Sunday, October 5, 2014

REVIEW: The Broken Eye by Brent Weeks

I'm a huge fan of Brent Weeks' work and this series in particular; they're fresh, fast paced and engaging. It is a huge sadness to me then to have found the third installment of the Lightbringer series somewhat disappointing.

I must preface this by saying that I think a large part of my opinions of books are coloured by the context in which I am reading them and what books I have read immediately preceding. In this case I had just finished reading Robin Hobb's debut trilogy including Assassin's Apprentice, Royal Assassin and Assassin's Quest; truly great fantasy works with incredible depth. The Broken Eye in comparison felt shallow in terms of development, investment and length.

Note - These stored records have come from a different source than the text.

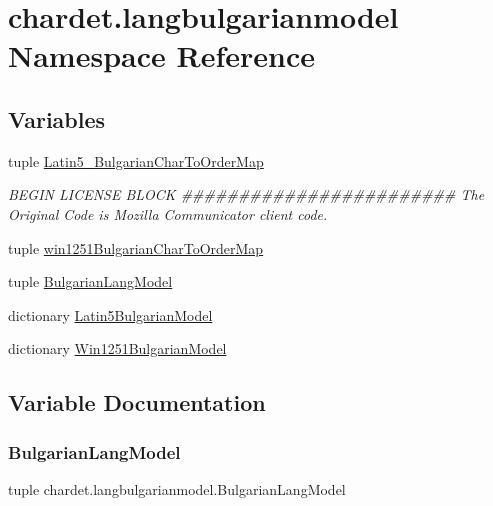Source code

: \hypertarget{namespacechardet_1_1langbulgarianmodel}{}\section{chardet.\+langbulgarianmodel Namespace Reference}
\label{namespacechardet_1_1langbulgarianmodel}
\subsection*{Variables}
\begin{DoxyCompactItemize}
\item 
tuple \hyperlink{namespacechardet_1_1langbulgarianmodel_a3dbf1687d8644825f08a8e4ffd530e46}{Latin5\+\_\+\+Bulgarian\+Char\+To\+Order\+Map}
\begin{DoxyCompactList}\small\item\em B\+E\+G\+IN L\+I\+C\+E\+N\+SE B\+L\+O\+CK \#\#\#\#\#\#\#\#\#\#\#\#\#\#\#\#\#\#\#\#\#\#\#\# The Original Code is Mozilla Communicator client code. \end{DoxyCompactList}\item 
tuple \hyperlink{namespacechardet_1_1langbulgarianmodel_a7a813eab0e687a1a6aa373d21806a16c}{win1251\+Bulgarian\+Char\+To\+Order\+Map}
\item 
tuple \hyperlink{namespacechardet_1_1langbulgarianmodel_a0c40b0ab8494bb229797ba56e403656e}{Bulgarian\+Lang\+Model}
\item 
dictionary \hyperlink{namespacechardet_1_1langbulgarianmodel_a6eadecfa2ffa667048b345f7c821539f}{Latin5\+Bulgarian\+Model}
\item 
dictionary \hyperlink{namespacechardet_1_1langbulgarianmodel_a7901e504e5bb13f0fea9c63eac11dc03}{Win1251\+Bulgarian\+Model}
\end{DoxyCompactItemize}


\subsection{Variable Documentation}
\mbox{\label{namespacechardet_1_1langbulgarianmodel_a0c40b0ab8494bb229797ba56e403656e}} 
\subsubsection{\texorpdfstring{Bulgarian\+Lang\+Model}{BulgarianLangModel}}
{\footnotesize\ttfamily tuple chardet.\+langbulgarianmodel.\+Bulgarian\+Lang\+Model}

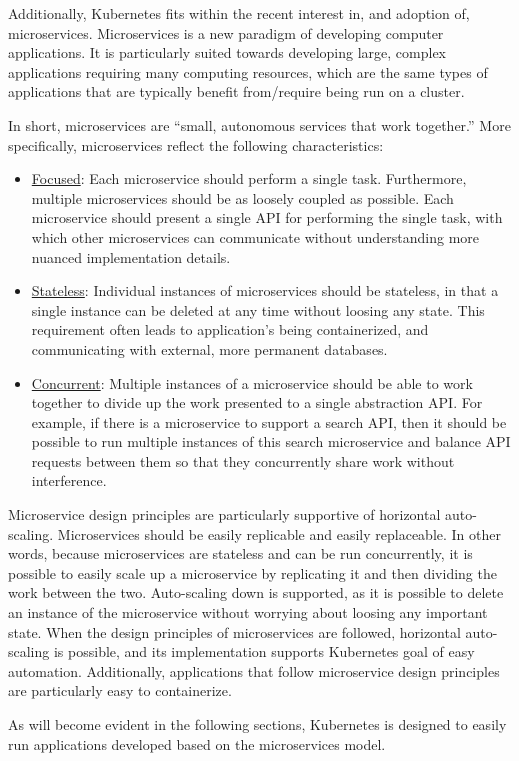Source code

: Additionally, Kubernetes fits within the recent interest in, and adoption of,
microservices. Microservices is a new paradigm of developing computer
applications. It is particularly suited towards developing large, complex
applications requiring many computing resources, which are the
same types of applications that are typically benefit from/require
being run on a cluster.

In short, microservices are ``small, autonomous services that work
together.''\cite[pg. 2]{building-microservices-designing-fine-grained-systems}
More specifically, microservices reflect the following characteristics:

\begin{itemize}
  \item \underline{Focused}: Each microservice should perform a single task.
    Furthermore, multiple microservices should be as loosely coupled as
    possible. Each microservice should present a single API for performing the
    single task, with which other microservices can communicate without
    understanding more nuanced implementation
    details.\cite{building-microservices-designing-fine-grained-systems}
  \item \underline{Stateless}: Individual instances of microservices should be stateless, in
    that a single instance can be deleted at any time without loosing any state.
    This requirement often leads to application's being containerized, and
    communicating with external, more permanent databases.
  \item \underline{Concurrent}: Multiple instances of a microservice should be
    able to work together to divide up the work presented to a single
    abstraction API. For example, if there is a microservice to support
    a search API, then it should be possible to run multiple instances of this
    search microservice and balance API requests between them so that they
    concurrently share work without interference.
\end{itemize}

Microservice design principles are particularly supportive of horizontal
auto-scaling. Microservices should be easily replicable and easily replaceable.
In other words, because microservices are stateless and can be run concurrently,
it is possible to easily scale up a microservice by replicating it and then
dividing the work between the two. Auto-scaling down is supported, as it is
possible to delete an instance of the microservice without worrying about
loosing any important state. When the design principles of
microservices are followed, horizontal auto-scaling is possible, and its
implementation supports Kubernetes goal of easy automation. Additionally,
applications that follow microservice design principles are particularly easy to
containerize.

As will become evident in the following sections, Kubernetes is designed to
easily run applications developed based on the microservices model.
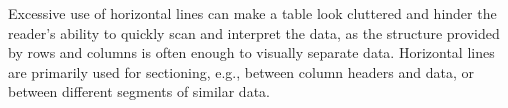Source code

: 


\noindent Excessive use of horizontal lines can make a table look cluttered and hinder the reader's ability to quickly scan and interpret the data, as the structure provided by rows and columns is often enough to visually separate data.
Horizontal lines are primarily used for sectioning, e.g., between column headers and data, or between different segments of similar data.
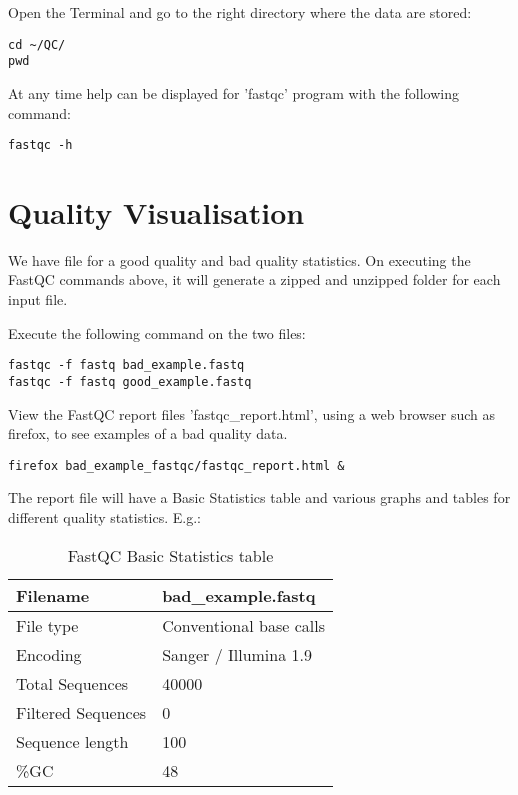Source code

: \begin{steps}
Open the Terminal and go to the right directory where the data are stored:
\begin{lstlisting}
cd ~/QC/
pwd
\end{lstlisting}

At any time help can be displayed for 'fastqc' program with the following command:
\begin{lstlisting}
fastqc -h
\end{lstlisting}

\end{steps}


\section{Quality Visualisation}

\begin{information}
We have file for a good quality and bad quality statistics. On executing the
FastQC commands above, it will generate a zipped and unzipped folder for each
input file.
\end{information}

\begin{steps}
Execute the following command on the two files:
\begin{lstlisting}
fastqc -f fastq bad_example.fastq 
fastqc -f fastq good_example.fastq
\end{lstlisting}

View the FastQC report files 'fastqc\_report.html', using a web browser such as
firefox, to see examples of a bad quality data.

\begin{lstlisting}
firefox bad_example_fastqc/fastqc_report.html &
\end{lstlisting}

\end{steps}

\begin{note}
The report file will have a Basic Statistics table and various graphs and tables
for different quality statistics. E.g.:
\end{note}

\begin{table}[htbp]
  \centering
  \caption{FastQC Basic Statistics table}
    \begin{tabular}{ll}
    \toprule
    Filename & bad\_example.fastq \\
    \midrule
    File type & Conventional base calls \\
    Encoding & Sanger / Illumina 1.9 \\
    Total Sequences & 40000 \\
    Filtered Sequences & 0 \\
    Sequence length & 100 \\
    \%GC  & 48 \\
    \bottomrule
    \end{tabular}%
  \label{tab:badexampleuntrimmed}%
\end{table}%

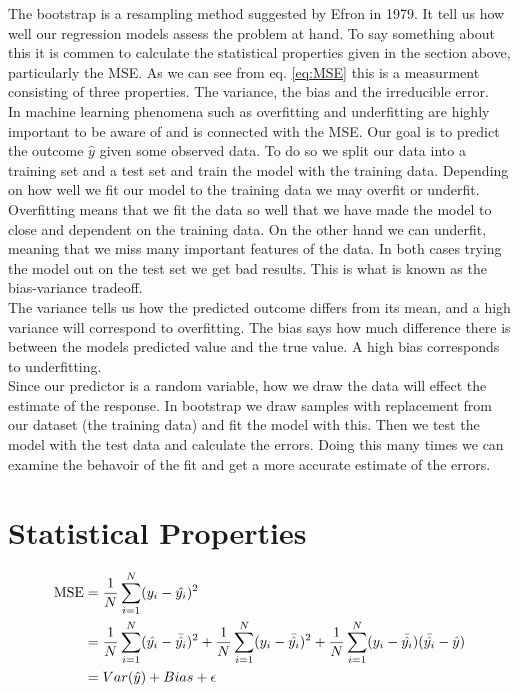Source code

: \documentclass[a4paper,12pt, english]{article}
\begin{document}
The bootstrap is a resampling method suggested by Efron in 1979. It tell us how well our regression models assess the problem at hand. To say something about this it is commen to calculate the statistical properties given in the section above, particularly the MSE. As we can see from eq. \ref{eq:MSE} this is a measurment consisting of three properties. The variance, the bias and the irreducible error.	\\
In machine learning phenomena such as overfitting and underfitting are highly important to be aware of and is connected with the MSE. Our goal is to predict the outcome $\hat{y}$ given some observed data. To do so we split our data into a training set and a test set and train the model with the training data. Depending on how well we fit our model to the training data we may overfit or underfit. Overfitting means that we fit the data so well that we have made the model to close and dependent on the training data. 
On the other hand we can underfit, meaning that we miss many important features of the data. In both cases trying the model out on the test set we get bad results. This is what is known as the bias-variance tradeoff. \\
The variance tells us how the predicted outcome differs from its mean, and a high variance will correspond to overfitting. The bias says how much difference there is between the models predicted value and the true value. A high bias corresponds to underfitting. \\
Since our predictor is a random variable, how we draw the data will effect the estimate of the response. In bootstrap we draw samples with replacement from our dataset (the training data) and fit the model with this. Then we test the model with the test data and calculate the errors. Doing this many times we can examine the behavoir of the fit and get a more accurate estimate of the errors.

\section{Statistical Properties}

\begin{align} \label{eq:MSE}
\textnormal{MSE} &= \frac{1}{N} \sum_{i=1}^N (y_i - \hat{y_i})^2 \\
&= \frac{1}{N} \sum_{i=1}^N (\hat{y_i} - \bar{\hat{y_i}})^2 + \frac{1}{N} \sum_{i=1}^N (y_i - \bar{\hat{y_i}})^2 + \frac{1}{N} \sum_{i=1}^N (y_i - \bar{\hat{y_i}})(\bar{\hat{y_i}} - \hat{y}) \\
&= Var(\hat{y}) + Bias + \epsilon
\end{align}
\end{document}
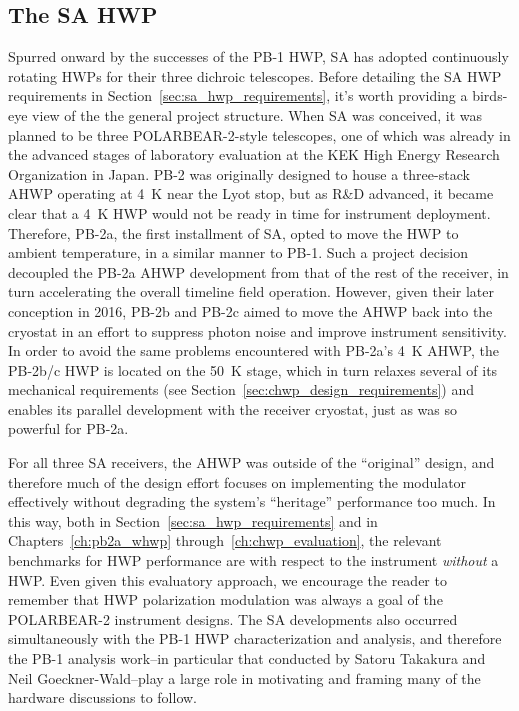 
\subsection{The SA HWP}
\label{sec:sa_hwp}

Spurred onward by the successes of the PB-1 HWP, SA has adopted continuously rotating HWPs for their three dichroic telescopes. Before detailing the SA HWP requirements in Section~\ref{sec:sa_hwp_requirements}, it's worth providing a birds-eye view of the the general project structure. When SA was conceived, it was planned to be three POLARBEAR-2-style telescopes, one of which was already in the advanced stages of laboratory evaluation at the KEK High Energy Research Organization in Japan. PB-2 was originally designed to house a three-stack AHWP operating at 4~K near the Lyot stop, but as R\&D advanced, it became clear that a 4~K HWP would not be ready in time for instrument deployment. Therefore, PB-2a, the first installment of SA, opted to move the HWP to ambient temperature, in a similar manner to PB-1. Such a project decision decoupled the PB-2a AHWP development from that of the rest of the receiver, in turn accelerating the overall timeline field operation. However, given their later conception in 2016, PB-2b and PB-2c aimed to move the AHWP back into the cryostat in an effort to suppress photon noise and improve instrument sensitivity. In order to avoid the same problems encountered with PB-2a's 4~K AHWP, the PB-2b/c HWP is located on the 50~K stage, which in turn relaxes several of its mechanical requirements (see Section~\ref{sec:chwp_design_requirements}) and enables its parallel development with the receiver cryostat, just as was so powerful for PB-2a. 

For all three SA receivers, the AHWP was outside of the ``original'' design, and therefore much of the design effort focuses on implementing the modulator effectively without degrading the system's ``heritage'' performance too much. In this way, both in Section~\ref{sec:sa_hwp_requirements} and in Chapters~\ref{ch:pb2a_whwp} through~\ref{ch:chwp_evaluation}, the relevant benchmarks for HWP performance are with respect to the instrument \textit{without} a HWP. Even given this evaluatory approach, we encourage the reader to remember that HWP polarization modulation was always a goal of the POLARBEAR-2 instrument designs. The SA developments also occurred simultaneously with the PB-1 HWP characterization and analysis, and therefore the PB-1 analysis work--in particular that conducted by Satoru Takakura and Neil Goeckner-Wald--play a large role in motivating and framing many of the hardware discussions to follow.

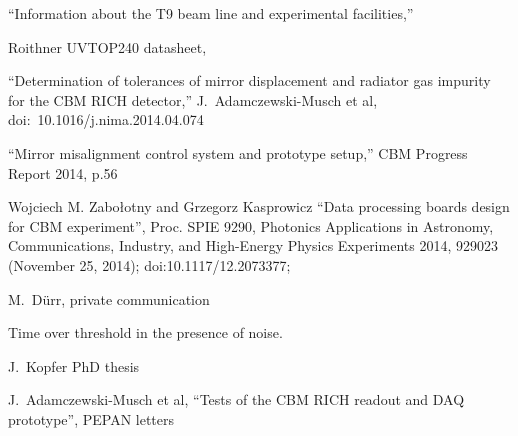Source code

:\begin{thebibliography}{99}
``Information about the T9 beam line and experimental facilities,''

Roithner UVTOP240 datasheet,

``Determination of tolerances of mirror displacement and radiator gas impurity for the CBM RICH detector,''
J.~Adamczewski-Musch et al,
doi:~10.1016/j.nima.2014.04.074

``Mirror misalignment control system and prototype setup,''
CBM Progress Report 2014, p.56

Wojciech M. Zabołotny and Grzegorz Kasprowicz
``Data processing boards design for CBM experiment'',
Proc. SPIE 9290, Photonics Applications in Astronomy, Communications, Industry, and High-Energy Physics Experiments 2014, 929023 (November 25, 2014); doi:10.1117/12.2073377;

M.~D\"urr, private communication

Time over threshold in the presence of noise.

J.~Kopfer PhD thesis

J.~Adamczewski-Musch et al,
``Tests of the CBM RICH readout and DAQ prototype'',
PEPAN letters

\end{thebibliography}
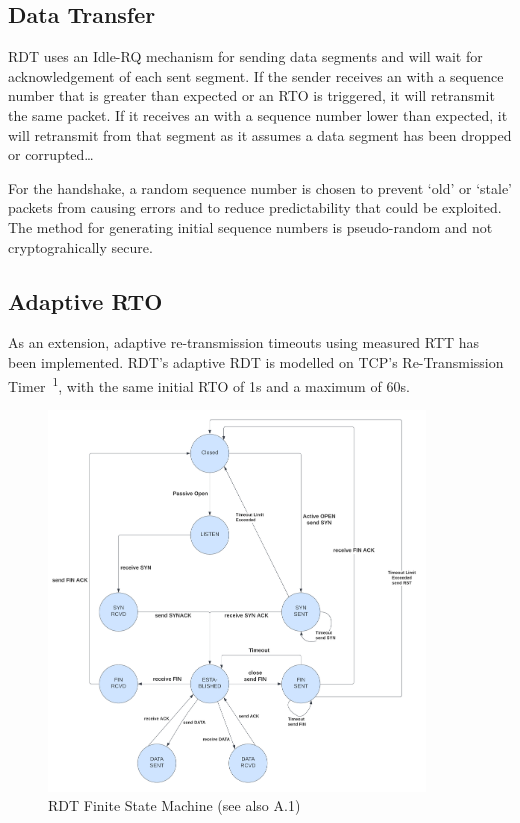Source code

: \subsection{Data Transfer}

RDT uses an Idle-RQ mechanism for sending data segments and will wait for acknowledgement of each sent segment. If the sender receives an  with a sequence number that is greater than expected or an RTO is triggered, it will retransmit the same packet. If it receives an  with a sequence number lower than expected, it will retransmit from that segment as it assumes a data segment has been dropped or corrupted\dots

For the handshake, a random sequence number is chosen to prevent `old' or `stale' packets from causing errors and to reduce predictability that could be exploited. The method for generating initial sequence numbers is pseudo-random and not cryptograhically secure. 

\subsection{Adaptive RTO}\label{sec:RTO}
As an extension, adaptive re-transmission timeouts using measured RTT has been implemented. RDT's adaptive RDT is modelled on TCP's Re-Transmission Timer~\cite{rfc6298}\textsuperscript{1}, with the same initial RTO of 1s and a maximum of 60s.

\begin{figure}[H]
\begin{center}
    \includegraphics[width=100mm]{images/fsm.png}
\end{center}
\caption{RDT Finite State Machine (see also A.1)}\label{fig:fsm}
\end{figure}

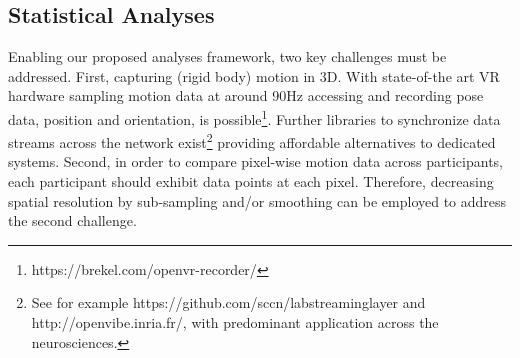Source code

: \subsection{Statistical Analyses}
Enabling our proposed analyses framework, two key challenges must be addressed. First, capturing (rigid body) motion in 3D. With state-of-the art VR hardware sampling motion data at around 90Hz accessing and recording pose data, position and orientation, is possible\footnote{https://brekel.com/openvr-recorder/}. Further libraries to synchronize data streams across the network exist\footnote{See for example https://github.com/sccn/labstreaminglayer and http://openvibe.inria.fr/, with predominant application across the neurosciences.} providing affordable alternatives to dedicated systems. Second, in order to compare pixel-wise motion data across participants, each participant should exhibit data points at each pixel. Therefore, decreasing spatial resolution by sub-sampling and/or smoothing can be employed to address the second challenge.

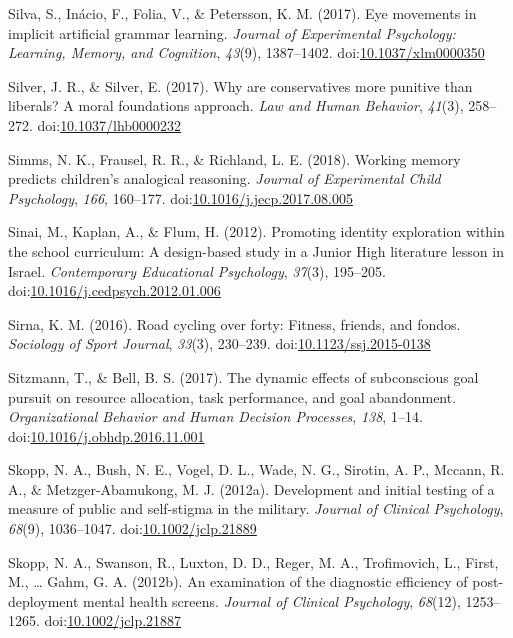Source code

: \documentclass[english,man]{apa6}
\begin{document}
\hypertarget{ref-Silva2017}{}
Silva, S., Inácio, F., Folia, V., \& Petersson, K. M. (2017). Eye
movements in implicit artificial grammar learning. \emph{Journal of
Experimental Psychology: Learning, Memory, and Cognition}, \emph{43}(9),
1387--1402.
doi:\href{https://doi.org/10.1037/xlm0000350}{10.1037/xlm0000350}

\hypertarget{ref-Silver2017}{}
Silver, J. R., \& Silver, E. (2017). Why are conservatives more punitive
than liberals? A moral foundations approach. \emph{Law and Human
Behavior}, \emph{41}(3), 258--272.
doi:\href{https://doi.org/10.1037/lhb0000232}{10.1037/lhb0000232}

\hypertarget{ref-Simms2018}{}
Simms, N. K., Frausel, R. R., \& Richland, L. E. (2018). Working memory
predicts children's analogical reasoning. \emph{Journal of Experimental
Child Psychology}, \emph{166}, 160--177.
doi:\href{https://doi.org/10.1016/j.jecp.2017.08.005}{10.1016/j.jecp.2017.08.005}

\hypertarget{ref-Sinai2012}{}
Sinai, M., Kaplan, A., \& Flum, H. (2012). Promoting identity
exploration within the school curriculum: A design-based study in a
Junior High literature lesson in Israel. \emph{Contemporary Educational
Psychology}, \emph{37}(3), 195--205.
doi:\href{https://doi.org/10.1016/j.cedpsych.2012.01.006}{10.1016/j.cedpsych.2012.01.006}

\hypertarget{ref-Sirna2016}{}
Sirna, K. M. (2016). Road cycling over forty: Fitness, friends, and
fondos. \emph{Sociology of Sport Journal}, \emph{33}(3), 230--239.
doi:\href{https://doi.org/10.1123/ssj.2015-0138}{10.1123/ssj.2015-0138}

\hypertarget{ref-Sitzmann2017}{}
Sitzmann, T., \& Bell, B. S. (2017). The dynamic effects of subconscious
goal pursuit on resource allocation, task performance, and goal
abandonment. \emph{Organizational Behavior and Human Decision
Processes}, \emph{138}, 1--14.
doi:\href{https://doi.org/10.1016/j.obhdp.2016.11.001}{10.1016/j.obhdp.2016.11.001}

\hypertarget{ref-Skopp2012a}{}
Skopp, N. A., Bush, N. E., Vogel, D. L., Wade, N. G., Sirotin, A. P.,
Mccann, R. A., \& Metzger-Abamukong, M. J. (2012a). Development and
initial testing of a measure of public and self-stigma in the military.
\emph{Journal of Clinical Psychology}, \emph{68}(9), 1036--1047.
doi:\href{https://doi.org/10.1002/jclp.21889}{10.1002/jclp.21889}

\hypertarget{ref-Skopp2012}{}
Skopp, N. A., Swanson, R., Luxton, D. D., Reger, M. A., Trofimovich, L.,
First, M., \ldots{} Gahm, G. A. (2012b). An examination of the
diagnostic efficiency of post-deployment mental health screens.
\emph{Journal of Clinical Psychology}, \emph{68}(12), 1253--1265.
doi:\href{https://doi.org/10.1002/jclp.21887}{10.1002/jclp.21887}
\end{document}
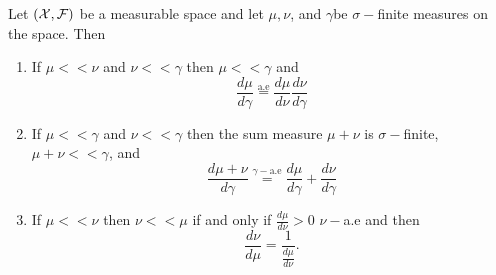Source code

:\begin{prop}
\label{prop:RadonNikodymFacts}Let $\left(\mathcal{X},\mathcal{F}\right)$ be a measurable
space and let $\mu,\nu$, and $\gamma$be $\sigma-$finite measures
on the space. Then

\begin{enumerate}[label=(\roman*),leftmargin=.1\linewidth,rightmargin=.4\linewidth]
	\item If $\mu<<\nu$ and $\nu<<\gamma$  then $\mu << \gamma$  and
\begin{equation}
\tag{Chain rule}
	\frac{d\mu}{d\gamma}\stackrel{\text{a.e}}{=}\frac{d\mu}{d\nu}\frac{d\nu}{d\gamma}
\label{eq:chainRule}
\end{equation}
	\item  If $\mu << \gamma $ and $\nu << \gamma $ then the sum measure $\mu + \nu$ is $\sigma-$finite, $\mu + \nu << \gamma$, and 
\begin{equation}
\tag{Sum Rule}
	\frac{d\mu+\nu}{d\gamma}\stackrel{\gamma-\text{a.e}}{=}\frac{d\mu}{d\gamma}+\frac{d\nu}{d\gamma}
\label{eq:sumRule}
\end{equation}
	\item If $\mu << \nu$ then $\nu << \mu$ if and only if $\frac{d\mu}{d\nu}>0$ $\nu-$a.e and then
\begin{equation}
\tag{Inverse ``function" rule}
	\frac{d\nu}{d\mu}=\frac{1}{\frac{d\mu}{d\nu}}.
\label{eq:invFunctionRule}
\end{equation}
\end{enumerate}
\end{prop}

Before I get into that, I do want to talk about what I loved. I love this world and its magical and political systems; this is where Weeks' excels. Previously I have admired the great and diverse cast of characters, especially Gavin and Kip who bring some great humour and wit to the narrative.
 
The Broken Eye however falls down on so many levels, as can be common for a mid-series novel. Firstly, nothing much actually happens in this book. Weeks' bogs us down with an enormous amount of unnecessary and repetitive introspection from every character, sometimes in the most wildly inappropriate and unrealistic places ('even though I am currently watching my friend die, I'm going to spend a page and a half thinking about myself and my general life goals'). Each characters' journey in this installment can be boiled down to one small action or decision and this is not nearly satisfying enough. Liv for instance manages to walk into a tavern, talk with her father and find a mysterious object - and that's more than some.

The worst crime The Broken Eye committed was forcing me to skim. Skimming, ladies and gentlemen can never be forgiven.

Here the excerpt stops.